On paper, he looks financially secure:
- Owns his home outright
- No debt
- Approximately $500,000 in superannuation
He came to q4 financial with a simple question:
“Am I on track to retire in the next few years?”
The reality check
At first glance, many would assume the answer is yes. But when we dug deeper, a different story emerged.
Michael had built a lifestyle that matched his income:
- High discretionary spending
- Regular travel and leisure
- Ongoing support of family commitments
- Significant annual living costs
In short — he was spending close to what he earned.
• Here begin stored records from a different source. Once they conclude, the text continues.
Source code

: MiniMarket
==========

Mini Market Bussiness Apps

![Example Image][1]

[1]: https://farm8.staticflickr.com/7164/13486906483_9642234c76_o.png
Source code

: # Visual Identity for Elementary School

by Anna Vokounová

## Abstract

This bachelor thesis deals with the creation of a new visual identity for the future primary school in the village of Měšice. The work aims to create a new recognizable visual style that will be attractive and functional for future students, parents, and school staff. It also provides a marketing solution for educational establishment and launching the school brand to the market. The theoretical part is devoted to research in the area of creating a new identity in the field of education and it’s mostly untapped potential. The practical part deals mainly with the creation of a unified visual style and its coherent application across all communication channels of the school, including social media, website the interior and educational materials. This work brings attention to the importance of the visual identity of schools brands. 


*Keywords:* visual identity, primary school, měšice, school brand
The gap no one talks about
Here’s where it gets uncomfortable. Despite earning nearly $1 million per year:
- His super balance of $500,000 is well below what’s needed to sustain his current lifestyle
- There has been limited wealth accumulation outside the family home
- His current spending habits are not sustainable in retirement
If nothing changed, his options were:
- Continue working well into his 60s (and likely beyond)
- Or face a significant reduction in lifestyle
The hard truth
There was no quick fix. No strategy that could replace a $1 million income in a short timeframe without meaningful adjustment.
To retire comfortably, Dr Michael would need to make decisions now:
- Reduce current lifestyle expenditure
- Increase surplus and redirect it into structured wealth creation
- Maximise super contributions in the remaining working years
- Consider downsizing the family home to unlock capital if required
What we worked on
Together, we built a plan focused on clarity and control:
- Understanding his true cost of living (separating income from actual surplus)
- Modelling retirement scenarios based on different spending levels
- Increasing intentional wealth accumulation in the final working years
- Stress-testing retirement timing under multiple lifestyle assumptions
- Exploring whether a phased transition out of work was viable
The takeaway
High income does not equal financial freedom.
Without intentional wealth building, even very high earners can find themselves:
- Asset rich (in property)
- Cash flow dependent (on ongoing work)
- And working longer than expected.
If you’re in your 50s and still earning well, the window to act is smaller than it feels.
The question isn’t what you earn.
It’s what you keep — and what it’s building for you.